● What to do
Counting every line in the records below that holds "documentclass", give the total and add nothing.

● Task input
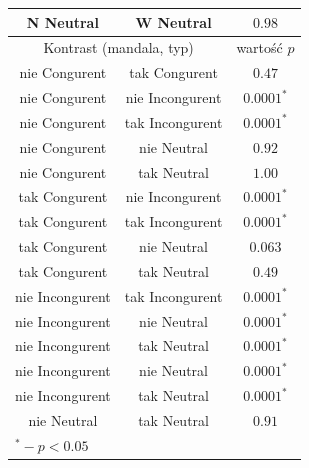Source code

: \documentclass[12pt,a4paper,final,oneside,onecolumn,titlepage]{article}
\begin{document}
\begin{table}[h]
{\begin{tabular}{c c c}
N Neutral & W Neutral & $0.98$ \\
\hline
\multicolumn{2}{c}{Kontrast (mandala, typ)} & wartość $p$ \\
\hline
nie Congurent & tak Congurent & $0.47$ \\
nie Congurent & nie Incongurent & $0.0001^*$ \\
nie Congurent & tak Incongurent & $0.0001^*$ \\
nie Congurent & nie Neutral & $0.92$ \\
nie Congurent & tak Neutral & $1.00$ \\
tak Congurent & nie Incongurent & $0.0001^*$ \\
tak Congurent & tak Incongurent & $0.0001^*$ \\
tak Congurent & nie Neutral & $0.063$ \\
tak Congurent & tak Neutral & $0.49$ \\
nie Incongurent & tak Incongurent & $0.0001^*$ \\
nie Incongurent & nie Neutral & $0.0001^*$ \\
nie Incongurent & tak Neutral & $0.0001^*$ \\
nie Incongurent & nie Neutral & $0.0001^*$ \\
nie Incongurent & tak Neutral & $0.0001^*$ \\
nie Neutral & tak Neutral & $0.91$ \\
\hline
\multicolumn{3}{l}{\footnotesize{$^{*} - p<0.05$}}
\end{tabular}}
\label{Tabela}
\end{table}
\end{document}
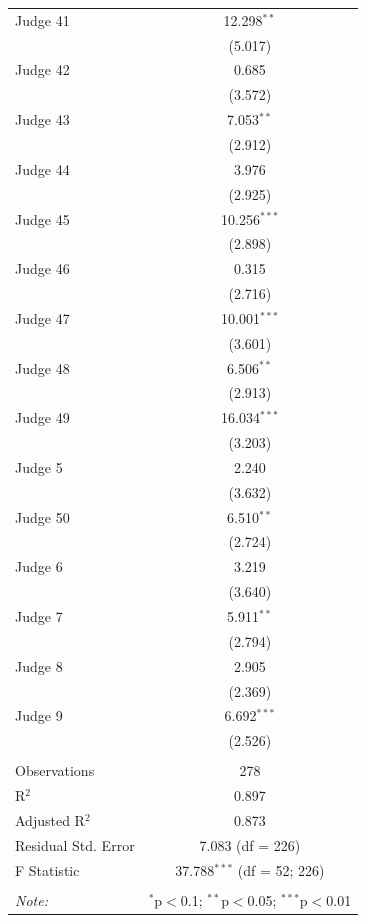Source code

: \documentclass[11pt]{article}
\begin{document}
\begin{table}[H]
\begin{tabular}{@{\extracolsep{5pt}}lc}
        Judge 41 & 12.298$^{**}$ \\
        & (5.017) \\
        Judge 42 & 0.685 \\
        & (3.572) \\
        Judge 43 & 7.053$^{**}$ \\
        & (2.912) \\
        Judge 44 & 3.976 \\
        & (2.925) \\
        Judge 45 & 10.256$^{***}$ \\
        & (2.898) \\
        Judge 46 & 0.315 \\
        & (2.716) \\
        Judge 47 & 10.001$^{***}$ \\
        & (3.601) \\
        Judge 48 & 6.506$^{**}$ \\
        & (2.913) \\
        Judge 49 & 16.034$^{***}$ \\
        & (3.203) \\
        Judge 5 & 2.240 \\
        & (3.632) \\
        Judge 50 & 6.510$^{**}$ \\
        & (2.724) \\
        Judge 6 & 3.219 \\
        & (3.640) \\
        Judge 7 & 5.911$^{**}$ \\
        & (2.794) \\
        Judge 8 & 2.905 \\
        & (2.369) \\
        Judge 9 & 6.692$^{***}$ \\
        & (2.526) \\
       \hline \\[-1.8ex]
      Observations & 278 \\
      R$^{2}$ & 0.897 \\
      Adjusted R$^{2}$ & 0.873 \\
      Residual Std. Error & 7.083 (df = 226) \\
      F Statistic & 37.788$^{***}$ (df = 52; 226) \\
      \hline
      \hline \\[-1.8ex]
      \textit{Note:}  & \multicolumn{1}{r}{$^{*}$p$<$0.1; $^{**}$p$<$0.05; $^{***}$p$<$0.01} \\
      \end{tabular}
    \end{table}
\end{document}

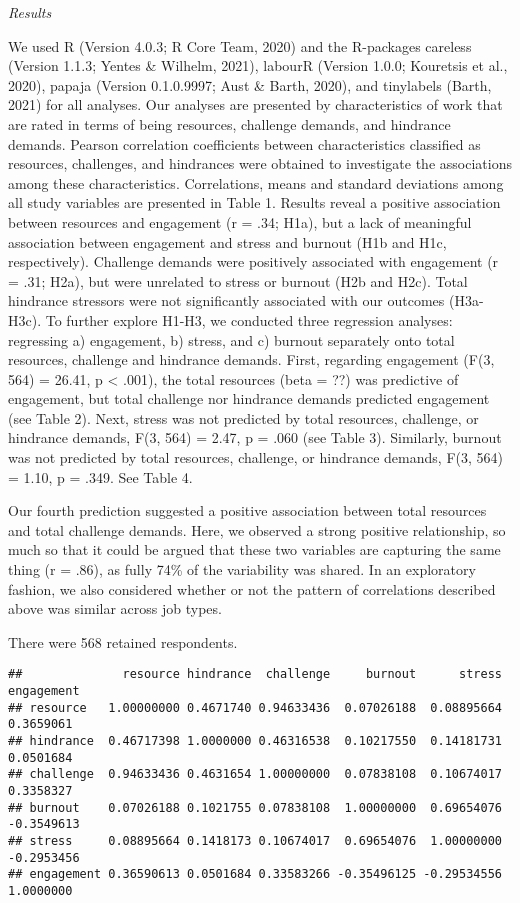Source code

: \documentclass[
  man]{apa6}
\begin{document}
\emph{Results}

We used R (Version 4.0.3; R Core Team, 2020) and the R-packages careless (Version 1.1.3; Yentes \& Wilhelm, 2021), labourR (Version 1.0.0; Kouretsis et al., 2020), papaja (Version 0.1.0.9997; Aust \& Barth, 2020), and tinylabels (Barth, 2021) for all analyses. Our analyses are presented by characteristics of work that are rated in terms of being resources, challenge demands, and hindrance demands. Pearson correlation coefficients between characteristics classified as resources, challenges, and hindrances were obtained to investigate the associations among these characteristics.
Correlations, means and standard deviations among all study variables are presented in Table 1. Results reveal a positive association between resources and engagement (r = .34; H1a), but a lack of meaningful association between engagement and stress and burnout (H1b and H1c, respectively). Challenge demands were positively associated with engagement (r = .31; H2a), but were unrelated to stress or burnout (H2b and H2c). Total hindrance stressors were not significantly associated with our outcomes (H3a-H3c). To further explore H1-H3, we conducted three regression analyses: regressing a) engagement, b) stress, and c) burnout separately onto total resources, challenge and hindrance demands. First, regarding engagement (F(3, 564) = 26.41, p \textless{} .001), the total resources (beta = ??) was predictive of engagement, but total challenge nor hindrance demands predicted engagement (see Table 2). Next, stress was not predicted by total resources, challenge, or hindrance demands, F(3, 564) = 2.47, p = .060 (see Table 3). Similarly, burnout was not predicted by total resources, challenge, or hindrance demands, F(3, 564) = 1.10, p = .349. See Table 4.

Our fourth prediction suggested a positive association between total resources and total challenge demands. Here, we observed a strong positive relationship, so much so that it could be argued that these two variables are capturing the same thing (r = .86), as fully 74\% of the variability was shared.
In an exploratory fashion, we also considered whether or not the pattern of correlations described above was similar across job types.

There were 568 retained respondents.

\begin{verbatim}
##              resource hindrance  challenge     burnout      stress engagement
## resource   1.00000000 0.4671740 0.94633436  0.07026188  0.08895664  0.3659061
## hindrance  0.46717398 1.0000000 0.46316538  0.10217550  0.14181731  0.0501684
## challenge  0.94633436 0.4631654 1.00000000  0.07838108  0.10674017  0.3358327
## burnout    0.07026188 0.1021755 0.07838108  1.00000000  0.69654076 -0.3549613
## stress     0.08895664 0.1418173 0.10674017  0.69654076  1.00000000 -0.2953456
## engagement 0.36590613 0.0501684 0.33583266 -0.35496125 -0.29534556  1.0000000
\end{verbatim}
\end{document}
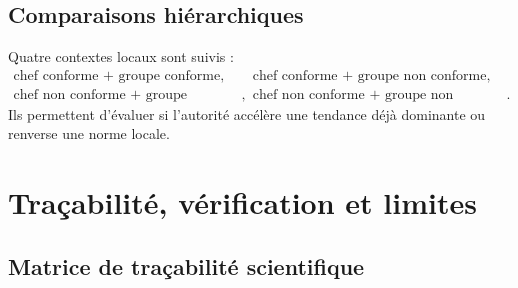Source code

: \documentclass[11pt,a4paper]{article}
\begin{document}
\subsection{Comparaisons hiérarchiques}

Quatre contextes locaux sont suivis :
\[
\begin{array}{ll}
\text{chef conforme + groupe conforme},&
\text{chef conforme + groupe non conforme},\\
\text{chef non conforme + groupe conforme},&
\text{chef non conforme + groupe non conforme}.
\end{array}
\]
Ils permettent d’évaluer si l’autorité accélère une tendance déjà dominante ou
renverse une norme locale.

\section{Traçabilité, vérification et limites}

\subsection{Matrice de traçabilité scientifique}
\end{document}

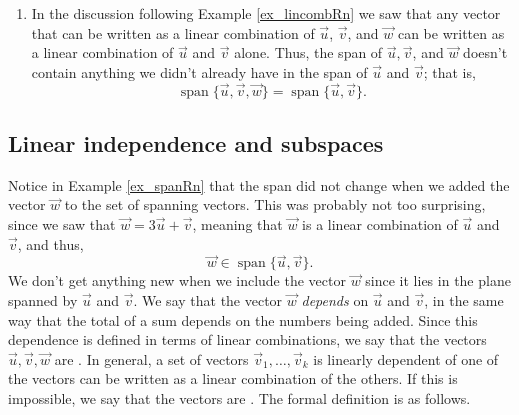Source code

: {\begin{enumerate}
To see that $\operatorname{span}\{\vec{u},\vec{v}\}$ is indeed a plane, we compute
\[
\vec{n} = \vec{u}\times\vec{v} = \bbm -21\\-18\\8\ebm,
\]
which we know is orthogonal to both $\vec{u}$ and $\vec{v}$. It follows from the properties of the dot product that for any other vector $\vec{x}=s\vec{u}+t\vec{v}$ we have
\[
\dotp nx = \vec{n}\boldsymbol{\cdot}(s\vec{u}+t\vec{v}) = s(\dotp ns) + t(\dotp nv) = s(0)+t(0)=0,
\]
so with $\vec{x} = \bbm x\\y\\z\ebm$, we have
\[
-21x-18y+8z=0,
\]
which is the equation of a plane through the origin.

\item In the discussion following Example \ref{ex_lincombRn} we saw that any vector that can be written as a linear combination of $\vec{u}$, $\vec{v}$, and $\vec{w}$ can be written as a linear combination of $\vec{u}$ and $\vec{v}$ alone. Thus, the span of $\vec{u}, \vec{v}$,  and $\vec{w}$ doesn't contain anything we didn't already have in the span of $\vec{u}$ and $\vec{v}$; that is,
\[
\operatorname{span}\{\vec{u},\vec{v},\vec{w}\}=\operatorname{span}\{\vec{u},\vec{v}\}.
\]
\end{enumerate}

\baselineskip
}

\medskip


\subsection*{Linear independence and subspaces}
Notice in Example \ref{ex_spanRn} that the span did not change when we added the vector $\vec{w}$ to the set of spanning vectors. This was probably not too surprising, since we saw that $\vec{w} = 3\vec{u}+\vec{v}$, meaning that $\vec{w}$ is a linear combination of $\vec{u}$ and $\vec{v}$, and thus,
\[
\vec{w}\in\operatorname{span}\{\vec{u},\vec{v}\}.
\]
We don't get anything new when we include the vector $\vec{w}$ since it lies in the plane spanned by $\vec{u}$ and $\vec{v}$. We say that the vector $\vec{w}$ \textit{depends} on $\vec{u}$ and $\vec{v}$, in the same way that the total of a sum depends on the numbers being added. Since this dependence is defined in terms of linear combinations, we say that the vectors $\vec{u},\vec{v},\vec{w}$ are . In general, a set of vectors $\vec{v}_1,\ldots, \vec{v}_k$ is linearly dependent of one of the vectors can be written as a linear combination of the others. If this is impossible, we say that the vectors are . The formal definition is as follows.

● Reply
4